To be fair to Singer, he does include features Stroustrup does not, such as a complete separation of his calculator engine from the user interface, which enables him to create a two-faced calculator that can appear on the command line or in a GUI. And he shows how to implement a plug-in feature to extend the calculator, also absent in Stroustrup's program. Furthermore, Singer does an excellent job explaining what design patterns he employs to create each of his calculator's features.

The book begins by setting out the "requirements" for the calculator to be built. Even on a small project like this one, explicitly stating what is required may be useful. And here, this serves an additional didactic purpose.

However, one of the "requirements" of the project is that the calculator use Reverse Polish Notation (RPN). Singer assures us that if we just get used to RPN, we'll like it. But several hundred years of mathematical practice suggest that human beings most easily understand mathematical expressions when they are written in the "normal" way, i.e., using infix notation. RPN was created to ease the burden on programmers and machines, not on users.

After laying out the user requirements, Singer explains his design requirements. The difference between the two is that the user requirements delineate what the software ought to do, while the design requirements describe how it ought to be constructed, in order to do what it needs to do. The chief design virtues Singer wants to illustrate are modularity, encapsulation, cohesion, and low coupling.

Singer next explains the idea of patterns, and differentiates (software) architectural patterns and design patterns. Per his distinction, design patterns apply primarily to a class or a small group of classes, while architectural patterns address entire information processing systems.

The first of the two architectural patterns that Singer examines is multi-tiering, separating a top-tier user interface from a middle, logic tier, and a bottom-level data tier. The second is model-view-controller (MVC). Singer describes the major difference between them: the multi-tier pattern restricts communication in the system to adjacent tiers, while the MVC pattern allows each of M, V, and C to communicate with the others as needed. (Singer winds up choosing MVC for his application.)

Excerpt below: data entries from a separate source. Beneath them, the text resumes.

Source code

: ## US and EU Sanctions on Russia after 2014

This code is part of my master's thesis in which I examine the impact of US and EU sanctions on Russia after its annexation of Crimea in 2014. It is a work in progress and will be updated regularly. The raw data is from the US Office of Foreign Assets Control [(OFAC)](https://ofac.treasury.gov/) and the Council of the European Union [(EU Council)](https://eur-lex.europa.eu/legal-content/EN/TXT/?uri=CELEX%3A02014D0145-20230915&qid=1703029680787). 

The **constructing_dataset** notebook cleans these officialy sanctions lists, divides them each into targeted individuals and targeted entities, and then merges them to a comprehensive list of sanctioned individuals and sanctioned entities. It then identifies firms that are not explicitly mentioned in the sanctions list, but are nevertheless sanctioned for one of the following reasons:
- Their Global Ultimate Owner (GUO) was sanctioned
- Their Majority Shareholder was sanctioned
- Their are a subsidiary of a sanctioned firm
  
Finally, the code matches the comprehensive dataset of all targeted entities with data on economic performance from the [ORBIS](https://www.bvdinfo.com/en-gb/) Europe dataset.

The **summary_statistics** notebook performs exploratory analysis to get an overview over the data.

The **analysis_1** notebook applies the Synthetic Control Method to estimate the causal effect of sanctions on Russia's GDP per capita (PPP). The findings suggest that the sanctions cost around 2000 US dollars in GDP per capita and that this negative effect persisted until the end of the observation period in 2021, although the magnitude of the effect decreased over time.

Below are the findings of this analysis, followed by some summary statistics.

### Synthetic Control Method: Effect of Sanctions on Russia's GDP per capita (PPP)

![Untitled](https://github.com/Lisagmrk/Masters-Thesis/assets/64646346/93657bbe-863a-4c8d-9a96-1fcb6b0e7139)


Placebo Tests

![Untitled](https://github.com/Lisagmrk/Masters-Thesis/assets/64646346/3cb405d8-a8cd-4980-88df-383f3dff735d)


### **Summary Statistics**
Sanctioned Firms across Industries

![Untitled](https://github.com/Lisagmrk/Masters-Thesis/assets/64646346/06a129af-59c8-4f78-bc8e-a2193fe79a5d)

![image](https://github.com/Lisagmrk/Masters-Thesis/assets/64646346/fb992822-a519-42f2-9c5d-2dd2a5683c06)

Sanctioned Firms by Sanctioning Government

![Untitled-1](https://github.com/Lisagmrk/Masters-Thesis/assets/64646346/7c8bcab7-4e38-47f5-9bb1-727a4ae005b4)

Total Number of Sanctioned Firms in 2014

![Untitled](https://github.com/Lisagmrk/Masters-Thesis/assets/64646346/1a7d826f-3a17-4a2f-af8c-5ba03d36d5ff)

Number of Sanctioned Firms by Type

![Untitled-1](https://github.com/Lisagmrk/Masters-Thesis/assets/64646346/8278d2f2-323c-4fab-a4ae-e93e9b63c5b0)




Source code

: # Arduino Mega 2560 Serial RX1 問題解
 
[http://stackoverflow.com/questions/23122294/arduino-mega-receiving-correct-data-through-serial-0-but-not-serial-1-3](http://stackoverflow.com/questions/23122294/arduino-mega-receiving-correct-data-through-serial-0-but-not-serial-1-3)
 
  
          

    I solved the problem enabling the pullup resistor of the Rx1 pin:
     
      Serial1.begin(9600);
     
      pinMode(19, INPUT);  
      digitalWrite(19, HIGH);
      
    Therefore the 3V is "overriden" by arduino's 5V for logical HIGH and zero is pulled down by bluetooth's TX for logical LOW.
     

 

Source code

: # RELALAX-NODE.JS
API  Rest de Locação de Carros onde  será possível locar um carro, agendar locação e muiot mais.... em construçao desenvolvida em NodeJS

In the rest of his progress towards a working calculator, Singer addresses many more important design ideas, including the "pimpl idiom" (a private pointer that keeps a class's private implementation out of a header file), the Observer pattern (for waiting on events), and the Command pattern (for implementing commands like "add" and "subtract"). He discusses modern C++ features such as unique and shared pointers, the `final` keyword, and uniform initialization, and shows how they are superior to older styles used in similar situations.

Due to Singer's attention to modular design and his wise use of design patterns, the `main()` function of the calculator can set up, assemble, and execute the calculator in just six lines. As he notes, the most important aspect of such a design is that a new programmer coming along to maintain the program can easily grasp its overall structure.

This excellent book clearly demonstrates how to employ many OOP design patterns to create a maintainable, working program. I only wish Singer had taken note of his illustrious predecessor's work in the same domain, as he could have shown us how to extend Stroustrup's calculator, instead of starting over and thus omitting key features that Stroustrup had already shown us how to build.